Returning to England on the death of his brother Ben, aged only thirty-eight, in 1829, Lefroy purchased a property near Basingstoke for the widowed Anna and her seven children, his nieces and nephews (Lefroy and Turner 18). We may wonder what Jane Austen would have made of the sex, the violence, and the activism of Outalissi: she did not like the Evangelical style in literature, as she wrote to Cassandra in 1809 (24 January). Yet some years later, called on to advise her cherished Fanny Knight on a prospective suitor, she freely acknowledged the movement’s moral credentials: “I am by no means convinced that we ought not all to be Evangelicals, & am at least persuaded that they who are so from Reason & Feeling, must be happiest & safest” (18–20 November 1814). Jane Austen would surely have been personally grateful to the author of Outalissi, had she lived to see another beloved niece Anna and her children supported after their bereavement.
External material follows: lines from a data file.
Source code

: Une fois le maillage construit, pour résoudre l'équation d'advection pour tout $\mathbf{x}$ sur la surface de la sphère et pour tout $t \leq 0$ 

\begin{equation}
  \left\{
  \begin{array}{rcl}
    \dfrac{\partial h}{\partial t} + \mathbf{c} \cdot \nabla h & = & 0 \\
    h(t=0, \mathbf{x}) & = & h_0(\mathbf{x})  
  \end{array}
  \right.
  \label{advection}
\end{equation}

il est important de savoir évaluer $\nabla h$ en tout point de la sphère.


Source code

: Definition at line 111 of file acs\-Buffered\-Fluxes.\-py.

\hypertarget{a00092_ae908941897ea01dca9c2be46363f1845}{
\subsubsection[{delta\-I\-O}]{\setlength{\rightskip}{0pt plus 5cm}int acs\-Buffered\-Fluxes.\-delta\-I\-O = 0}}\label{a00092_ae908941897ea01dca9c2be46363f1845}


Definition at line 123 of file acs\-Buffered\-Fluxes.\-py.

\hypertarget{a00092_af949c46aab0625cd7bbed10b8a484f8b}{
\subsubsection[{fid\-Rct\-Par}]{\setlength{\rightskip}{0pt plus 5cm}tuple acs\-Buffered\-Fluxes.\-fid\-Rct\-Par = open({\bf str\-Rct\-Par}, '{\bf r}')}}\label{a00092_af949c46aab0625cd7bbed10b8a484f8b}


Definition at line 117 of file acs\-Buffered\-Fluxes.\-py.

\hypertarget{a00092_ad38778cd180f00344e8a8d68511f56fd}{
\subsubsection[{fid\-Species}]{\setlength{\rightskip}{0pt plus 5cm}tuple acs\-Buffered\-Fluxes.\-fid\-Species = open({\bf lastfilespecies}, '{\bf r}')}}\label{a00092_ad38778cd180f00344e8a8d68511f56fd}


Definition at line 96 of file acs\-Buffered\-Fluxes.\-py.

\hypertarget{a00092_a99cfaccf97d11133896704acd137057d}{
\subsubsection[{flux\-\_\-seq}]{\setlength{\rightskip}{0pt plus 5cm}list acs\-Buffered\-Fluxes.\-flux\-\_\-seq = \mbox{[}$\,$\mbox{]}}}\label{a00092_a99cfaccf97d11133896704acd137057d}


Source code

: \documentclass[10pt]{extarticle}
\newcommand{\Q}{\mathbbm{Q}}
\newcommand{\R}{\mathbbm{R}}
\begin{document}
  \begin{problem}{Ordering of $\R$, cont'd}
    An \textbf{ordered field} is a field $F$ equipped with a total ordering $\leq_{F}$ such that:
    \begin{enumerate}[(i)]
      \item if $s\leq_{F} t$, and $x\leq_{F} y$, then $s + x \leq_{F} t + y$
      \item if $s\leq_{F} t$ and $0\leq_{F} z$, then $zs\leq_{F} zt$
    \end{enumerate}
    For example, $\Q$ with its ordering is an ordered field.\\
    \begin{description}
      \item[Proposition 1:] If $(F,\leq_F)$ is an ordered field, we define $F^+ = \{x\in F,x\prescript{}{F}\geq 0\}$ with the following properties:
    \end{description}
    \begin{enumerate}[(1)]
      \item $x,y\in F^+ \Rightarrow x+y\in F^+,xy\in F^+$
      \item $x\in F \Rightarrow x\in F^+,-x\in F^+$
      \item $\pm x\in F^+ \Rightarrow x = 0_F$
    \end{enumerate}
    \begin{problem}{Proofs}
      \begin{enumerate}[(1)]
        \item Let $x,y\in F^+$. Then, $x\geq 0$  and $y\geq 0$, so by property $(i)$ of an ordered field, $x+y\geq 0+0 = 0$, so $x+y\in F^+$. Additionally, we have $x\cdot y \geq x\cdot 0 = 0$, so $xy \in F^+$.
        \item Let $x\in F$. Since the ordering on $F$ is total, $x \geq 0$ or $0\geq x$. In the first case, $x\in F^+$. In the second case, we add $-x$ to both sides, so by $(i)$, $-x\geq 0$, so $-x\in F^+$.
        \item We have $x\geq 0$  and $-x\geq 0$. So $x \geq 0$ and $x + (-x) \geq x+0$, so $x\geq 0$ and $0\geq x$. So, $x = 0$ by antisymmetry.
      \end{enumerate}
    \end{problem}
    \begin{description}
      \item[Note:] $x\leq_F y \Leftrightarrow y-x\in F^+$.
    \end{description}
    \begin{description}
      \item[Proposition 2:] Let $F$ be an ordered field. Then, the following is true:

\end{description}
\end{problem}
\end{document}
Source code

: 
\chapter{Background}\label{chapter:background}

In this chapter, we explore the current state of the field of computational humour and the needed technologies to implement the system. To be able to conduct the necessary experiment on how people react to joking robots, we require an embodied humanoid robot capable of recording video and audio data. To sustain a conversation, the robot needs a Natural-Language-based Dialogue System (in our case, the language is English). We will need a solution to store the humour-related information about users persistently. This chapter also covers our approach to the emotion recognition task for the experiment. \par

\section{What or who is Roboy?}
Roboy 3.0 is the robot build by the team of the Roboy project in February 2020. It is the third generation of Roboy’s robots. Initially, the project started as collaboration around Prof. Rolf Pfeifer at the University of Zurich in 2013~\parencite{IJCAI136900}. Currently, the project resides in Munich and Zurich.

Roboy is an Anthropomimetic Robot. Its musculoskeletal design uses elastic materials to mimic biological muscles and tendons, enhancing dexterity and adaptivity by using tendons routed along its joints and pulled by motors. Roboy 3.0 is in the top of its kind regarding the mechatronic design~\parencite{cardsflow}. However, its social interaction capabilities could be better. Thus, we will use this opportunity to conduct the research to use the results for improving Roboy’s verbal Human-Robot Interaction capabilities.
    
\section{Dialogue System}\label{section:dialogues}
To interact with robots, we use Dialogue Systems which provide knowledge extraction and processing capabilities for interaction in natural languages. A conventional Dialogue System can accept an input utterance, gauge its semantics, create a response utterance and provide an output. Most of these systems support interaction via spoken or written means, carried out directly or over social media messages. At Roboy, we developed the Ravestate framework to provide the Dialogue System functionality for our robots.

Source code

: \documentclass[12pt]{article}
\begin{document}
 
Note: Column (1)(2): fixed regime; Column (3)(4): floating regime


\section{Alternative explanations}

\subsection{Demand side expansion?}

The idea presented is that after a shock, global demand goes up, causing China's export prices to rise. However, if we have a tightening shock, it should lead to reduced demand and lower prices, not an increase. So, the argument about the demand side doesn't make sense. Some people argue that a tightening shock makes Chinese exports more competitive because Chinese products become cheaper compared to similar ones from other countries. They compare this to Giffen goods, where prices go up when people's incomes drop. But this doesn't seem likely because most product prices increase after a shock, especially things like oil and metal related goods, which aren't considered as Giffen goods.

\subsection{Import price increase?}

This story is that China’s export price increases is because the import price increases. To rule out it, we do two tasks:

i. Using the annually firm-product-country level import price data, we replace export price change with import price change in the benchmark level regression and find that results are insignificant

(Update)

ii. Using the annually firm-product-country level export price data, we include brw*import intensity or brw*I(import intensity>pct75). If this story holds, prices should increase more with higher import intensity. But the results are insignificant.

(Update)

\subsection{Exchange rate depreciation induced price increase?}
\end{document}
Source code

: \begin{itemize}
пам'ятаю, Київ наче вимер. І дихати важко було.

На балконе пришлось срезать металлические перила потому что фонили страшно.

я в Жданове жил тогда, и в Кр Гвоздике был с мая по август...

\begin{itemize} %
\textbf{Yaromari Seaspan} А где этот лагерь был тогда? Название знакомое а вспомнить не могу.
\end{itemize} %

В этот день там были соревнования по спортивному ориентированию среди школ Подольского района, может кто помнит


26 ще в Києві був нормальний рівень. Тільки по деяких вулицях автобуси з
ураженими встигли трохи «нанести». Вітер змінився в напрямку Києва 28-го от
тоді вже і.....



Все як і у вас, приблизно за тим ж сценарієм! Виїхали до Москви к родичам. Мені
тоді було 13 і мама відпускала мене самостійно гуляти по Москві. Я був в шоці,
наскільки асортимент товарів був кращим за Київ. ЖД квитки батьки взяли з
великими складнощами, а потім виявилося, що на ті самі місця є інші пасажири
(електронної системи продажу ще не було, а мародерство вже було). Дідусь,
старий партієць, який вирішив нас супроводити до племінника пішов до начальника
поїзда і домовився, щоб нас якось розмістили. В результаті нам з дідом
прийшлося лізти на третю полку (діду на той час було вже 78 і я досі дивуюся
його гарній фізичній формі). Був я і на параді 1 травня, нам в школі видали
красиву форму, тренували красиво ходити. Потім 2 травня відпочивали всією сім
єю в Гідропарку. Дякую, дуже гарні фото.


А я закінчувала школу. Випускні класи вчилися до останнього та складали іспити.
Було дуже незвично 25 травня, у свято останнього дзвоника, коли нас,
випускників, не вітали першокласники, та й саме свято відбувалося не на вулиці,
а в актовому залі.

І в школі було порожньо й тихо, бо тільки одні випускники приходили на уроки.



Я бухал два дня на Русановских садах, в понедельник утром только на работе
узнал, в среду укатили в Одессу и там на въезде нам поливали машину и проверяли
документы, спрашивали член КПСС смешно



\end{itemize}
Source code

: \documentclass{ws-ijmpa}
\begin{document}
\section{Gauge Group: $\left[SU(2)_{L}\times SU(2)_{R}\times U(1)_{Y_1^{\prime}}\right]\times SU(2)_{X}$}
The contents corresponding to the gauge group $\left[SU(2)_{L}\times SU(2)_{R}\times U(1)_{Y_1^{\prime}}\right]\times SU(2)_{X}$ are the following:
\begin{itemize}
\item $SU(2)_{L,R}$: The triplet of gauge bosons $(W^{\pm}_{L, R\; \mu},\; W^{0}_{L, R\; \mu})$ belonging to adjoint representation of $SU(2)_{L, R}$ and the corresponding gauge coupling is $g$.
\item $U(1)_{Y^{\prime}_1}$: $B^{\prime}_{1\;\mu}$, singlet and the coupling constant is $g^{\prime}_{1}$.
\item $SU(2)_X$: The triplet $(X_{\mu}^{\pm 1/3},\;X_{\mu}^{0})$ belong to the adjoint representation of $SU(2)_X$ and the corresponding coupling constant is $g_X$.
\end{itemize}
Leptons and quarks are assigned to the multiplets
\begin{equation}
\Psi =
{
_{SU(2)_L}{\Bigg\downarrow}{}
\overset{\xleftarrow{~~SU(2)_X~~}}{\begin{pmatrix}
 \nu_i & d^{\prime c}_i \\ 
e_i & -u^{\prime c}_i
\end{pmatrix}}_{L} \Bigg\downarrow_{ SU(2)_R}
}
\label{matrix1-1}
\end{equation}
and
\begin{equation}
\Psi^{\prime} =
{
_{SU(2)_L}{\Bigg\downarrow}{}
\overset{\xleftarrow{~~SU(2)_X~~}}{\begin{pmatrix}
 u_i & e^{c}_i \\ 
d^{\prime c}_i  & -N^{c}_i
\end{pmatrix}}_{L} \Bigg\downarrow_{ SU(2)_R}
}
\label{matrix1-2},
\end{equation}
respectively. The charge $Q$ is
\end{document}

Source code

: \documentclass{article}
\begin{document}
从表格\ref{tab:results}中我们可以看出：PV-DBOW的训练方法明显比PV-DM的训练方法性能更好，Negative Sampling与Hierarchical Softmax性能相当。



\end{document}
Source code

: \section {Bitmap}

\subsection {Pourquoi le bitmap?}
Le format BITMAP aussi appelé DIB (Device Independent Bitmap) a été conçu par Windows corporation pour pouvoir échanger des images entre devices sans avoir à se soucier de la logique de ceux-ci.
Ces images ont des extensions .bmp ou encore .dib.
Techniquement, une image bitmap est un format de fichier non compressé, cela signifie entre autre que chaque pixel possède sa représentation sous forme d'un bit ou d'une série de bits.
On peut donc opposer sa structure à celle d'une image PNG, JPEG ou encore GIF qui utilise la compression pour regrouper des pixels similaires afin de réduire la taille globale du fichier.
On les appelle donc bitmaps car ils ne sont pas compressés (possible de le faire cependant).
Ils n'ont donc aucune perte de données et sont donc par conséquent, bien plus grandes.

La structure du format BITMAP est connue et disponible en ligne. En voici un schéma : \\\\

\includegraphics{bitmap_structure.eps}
Like his father, Edward suffered a stroke, in 1852, and did not recover from partial paralysis prior to his death in 1856 (J. H. Lefroy 166). He must have rejoiced when slavery was finally ended in British colonies in 1833. As it was not terminated in the Dutch colonies of the Caribbean until the 1860s (Allofs et al. 316), Lefroy never knew the outcome for which he had so passionately argued in his book.
Only in 1975 did Surinam finally transition to independence from the Netherlands (Krus 345). The cultures of African groups whose members were transported to Surinam during the colonial period have been the subject of research in recent decades, with a view to exploring the survivals of African cultures in the new world. While scholars differ on the extent of survivals as opposed to syntheses, research into cult practices on the plantations has tended to support the picture drawn by Lefroy of certain religious or belief systems as being maintained among the enslaved workforce (Krus 320). Researchers have also established the existence of special relationships between the slaves incarcerated on the same ship, confirming Lefroy’s emphasis on the importance of the solidarity created by enslavement, such that Outalissi refuses to reveal other rebel names (224; Krus 321).
Some survivals can be seen in language. Sranan Tongo, a Surinamese-Dutch-English fusion first recorded in the eighteenth century among European settlers, enslaved Africans, and native Americans, is still spoken by some 300,000 people in Surinam, preserving African language elements (Krus 334). It thus serves as a living testimony to the clash and blending of histories and cultures—African, Dutch, English, native Amerindian—which Lefroy entered in 1819 and which he later chronicled powerfully in his extraordinary novel, Outalissi.
NOTES
1A short version of this essay was presented at the panel “Romanticism, People of Color, and 1819” at the International Conference on Romanticism, Manchester, U.K., July 31–August 2, 2019. Thanks are due to the panel members. The author has made initial inquiries regarding the copyright status of Outalissi (of which a facsimile is currently available through Gale Nineteenth Century Collections Online, among other online sources), with a view to undertaking a projected new edition, but has not yet found a publisher to undertake the project.